2. A method according to claim 1, further comprising determining whether said nucleic acid molecule comprising and/or encoding said miRNA, miRNA mimic or miRNA inhibitor increases adenovirus replication in a second cell, and/or cell death of an adenovirus infected second cell, preferably adenovirus induced cell death of a second cell that is permissive for adenovirus replication and wherein said second cell is of a different tissue origin than said first cell.

3. A method for providing a cancer cell with an anti-cancer treatment said method comprising providing said cancer cell with an adenovirus and with a nucleic acid molecule comprising and/or encoding a miRNA, a miRNA mimic or a miRNA inhibitor that increases replication of said adenovirus in said cancer cell, and/or death of said cancer cell, preferably cell death induced by said adenovirus.

4. A method according to claim 3, wherein said miRNA, miRNA mimic or miRNA inhibitor was identified with a method according to claim 1 or claim 2.

5. A method according to claim 3 or claim 4, wherein said adenovirus encodes said miRNA, miRNA mimic or miRNA inhibitor.

6. A method for sensitizing a cancer cell for adenovirus replication and/or cell death, preferably adenovirus induced cell death, said method comprising providing said cancer cell with a nucleic acid molecule comprising and/or encoding a miRNA, a miRNA mimic or a miRNA inhibitor identified with a method according to claim 1 or claim 2.

7. A kit of parts for the treatment of cancer, said kit comprising an adenovirus and a nucleic acid molecule comprising and/or encoding a miRNA, a miRNA mimic or a miRNA inhibitor that increases replication of said adenovirus in a cancer cell, and/or cell death of an adenovirus infected cancer cell, preferably cancer cell death induced by said adenovirus.
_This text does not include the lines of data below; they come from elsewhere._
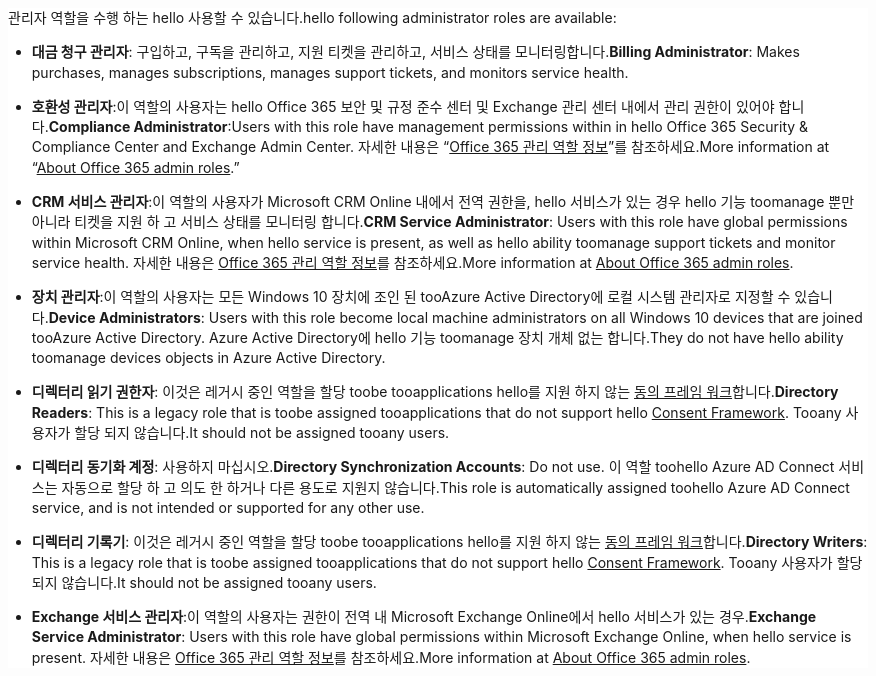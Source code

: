 <span data-ttu-id="7c909-110">관리자 역할을 수행 하는 hello 사용할 수 있습니다.</span><span class="sxs-lookup"><span data-stu-id="7c909-110">hello following administrator roles are available:</span></span>

* <span data-ttu-id="7c909-111">**대금 청구 관리자**: 구입하고, 구독을 관리하고, 지원 티켓을 관리하고, 서비스 상태를 모니터링합니다.</span><span class="sxs-lookup"><span data-stu-id="7c909-111">**Billing Administrator**: Makes purchases, manages subscriptions, manages support tickets, and monitors service health.</span></span>

* <span data-ttu-id="7c909-112">**호환성 관리자**:이 역할의 사용자는 hello Office 365 보안 및 규정 준수 센터 및 Exchange 관리 센터 내에서 관리 권한이 있어야 합니다.</span><span class="sxs-lookup"><span data-stu-id="7c909-112">**Compliance Administrator**:Users with this role have management permissions within in hello Office 365 Security & Compliance Center and Exchange Admin Center.</span></span> <span data-ttu-id="7c909-113">자세한 내용은 “[Office 365 관리 역할 정보](https://support.office.com/en-us/article/About-Office-365-admin-roles-da585eea-f576-4f55-a1e0-87090b6aaa9d)”를 참조하세요.</span><span class="sxs-lookup"><span data-stu-id="7c909-113">More information at “[About Office 365 admin roles](https://support.office.com/en-us/article/About-Office-365-admin-roles-da585eea-f576-4f55-a1e0-87090b6aaa9d).”</span></span>

* <span data-ttu-id="7c909-114">**CRM 서비스 관리자**:이 역할의 사용자가 Microsoft CRM Online 내에서 전역 권한을, hello 서비스가 있는 경우 hello 기능 toomanage 뿐만 아니라 티켓을 지원 하 고 서비스 상태를 모니터링 합니다.</span><span class="sxs-lookup"><span data-stu-id="7c909-114">**CRM Service Administrator**: Users with this role have global permissions within Microsoft CRM Online, when hello service is present, as well as hello ability toomanage support tickets and monitor service health.</span></span> <span data-ttu-id="7c909-115">자세한 내용은 [Office 365 관리 역할 정보](https://support.office.com/article/About-Office-365-admin-roles-da585eea-f576-4f55-a1e0-87090b6aaa9d)를 참조하세요.</span><span class="sxs-lookup"><span data-stu-id="7c909-115">More information at [About Office 365 admin roles](https://support.office.com/article/About-Office-365-admin-roles-da585eea-f576-4f55-a1e0-87090b6aaa9d).</span></span>

* <span data-ttu-id="7c909-116">**장치 관리자**:이 역할의 사용자는 모든 Windows 10 장치에 조인 된 tooAzure Active Directory에 로컬 시스템 관리자로 지정할 수 있습니다.</span><span class="sxs-lookup"><span data-stu-id="7c909-116">**Device Administrators**: Users with this role become local machine administrators on all Windows 10 devices that are joined tooAzure Active Directory.</span></span> <span data-ttu-id="7c909-117">Azure Active Directory에 hello 기능 toomanage 장치 개체 없는 합니다.</span><span class="sxs-lookup"><span data-stu-id="7c909-117">They do not have hello ability toomanage devices objects in Azure Active Directory.</span></span>

* <span data-ttu-id="7c909-118">**디렉터리 읽기 권한자**: 이것은 레거시 중인 역할을 할당 toobe tooapplications hello를 지원 하지 않는 [동의 프레임 워크](active-directory-integrating-applications.md)합니다.</span><span class="sxs-lookup"><span data-stu-id="7c909-118">**Directory Readers**: This is a legacy role that is toobe assigned tooapplications that do not support hello [Consent Framework](active-directory-integrating-applications.md).</span></span> <span data-ttu-id="7c909-119">Tooany 사용자가 할당 되지 않습니다.</span><span class="sxs-lookup"><span data-stu-id="7c909-119">It should not be assigned tooany users.</span></span>

* <span data-ttu-id="7c909-120">**디렉터리 동기화 계정**: 사용하지 마십시오.</span><span class="sxs-lookup"><span data-stu-id="7c909-120">**Directory Synchronization Accounts**: Do not use.</span></span> <span data-ttu-id="7c909-121">이 역할 toohello Azure AD Connect 서비스는 자동으로 할당 하 고 의도 한 하거나 다른 용도로 지원지 않습니다.</span><span class="sxs-lookup"><span data-stu-id="7c909-121">This role is automatically assigned toohello Azure AD Connect service, and is not intended or supported for any other use.</span></span>

* <span data-ttu-id="7c909-122">**디렉터리 기록기**: 이것은 레거시 중인 역할을 할당 toobe tooapplications hello를 지원 하지 않는 [동의 프레임 워크](active-directory-integrating-applications.md)합니다.</span><span class="sxs-lookup"><span data-stu-id="7c909-122">**Directory Writers**: This is a legacy role that is toobe assigned tooapplications that do not support hello [Consent Framework](active-directory-integrating-applications.md).</span></span> <span data-ttu-id="7c909-123">Tooany 사용자가 할당 되지 않습니다.</span><span class="sxs-lookup"><span data-stu-id="7c909-123">It should not be assigned tooany users.</span></span>

* <span data-ttu-id="7c909-124">**Exchange 서비스 관리자**:이 역할의 사용자는 권한이 전역 내 Microsoft Exchange Online에서 hello 서비스가 있는 경우.</span><span class="sxs-lookup"><span data-stu-id="7c909-124">**Exchange Service Administrator**: Users with this role have global permissions within Microsoft Exchange Online, when hello service is present.</span></span> <span data-ttu-id="7c909-125">자세한 내용은 [Office 365 관리 역할 정보](https://support.office.com/article/About-Office-365-admin-roles-da585eea-f576-4f55-a1e0-87090b6aaa9d)를 참조하세요.</span><span class="sxs-lookup"><span data-stu-id="7c909-125">More information at [About Office 365 admin roles](https://support.office.com/article/About-Office-365-admin-roles-da585eea-f576-4f55-a1e0-87090b6aaa9d).</span></span>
8. A kit of parts according to claim 7, wherein said miRNA, miRNA mimic or miRNA inhibitor is identified with a method according to claim 1 or claim 2.

9. A kit of parts according to claim 7 or claim 8, wherein said miRNA, miRNA mimic or miRNA inhibitor is a miRNA, a miRNA mimic or mRNA inhibitor of category III, category lib, category IV, category I, category Ila and/or category V of table 1.

10. A kit of parts according to claim 9, wherein said miRNA or miRNA mimic is a miRNA or miRNA mimic of category III.

11. A viral vector comprising an expression cassette comprising an expressible nucleic acid molecule that codes for a miRNA, a miRNA mimic or a miRNA inhibitor that increases adenovirus replication in a cell, and/or cell death of an adenovirus infected cell, preferably adenovirus induced cell death of a cell infected with said adenovirus, preferably wherein said viral vector is an adenovirus vector.

12. A viral vector according to claim 11, wherein said miRNA, miRNA mimic or miRNA inhibitor is a miRNA, a miRNA mimic or mRNA inhibitor of category III, category lib, category IV, category I, category Ila and/or category V of table I.

13. A viral vector according to claim 11 or claim 12, wherein said expression cassette comprises a polymerase III promoter.

14. A viral vector according to any one of claims 11-13, wherein said expression cassette encodes a precursor RNA comprising said miRNA, miRNA mimic or mRNA inhibitor.

15. A viral vector according to claim 14, wherein said precursor RNA encodes a pre-miRNA comprising said miRNA and a miRNA stem-loop sequence, wherein said pre-miRNA is flanked by at least 30 single-stranded RNA nucleotides at the 5' and 3' sides of the miRNA stem-loop sequence.

16. A viral vector according to any one of claims 11-15, for use in the treatment of cancer.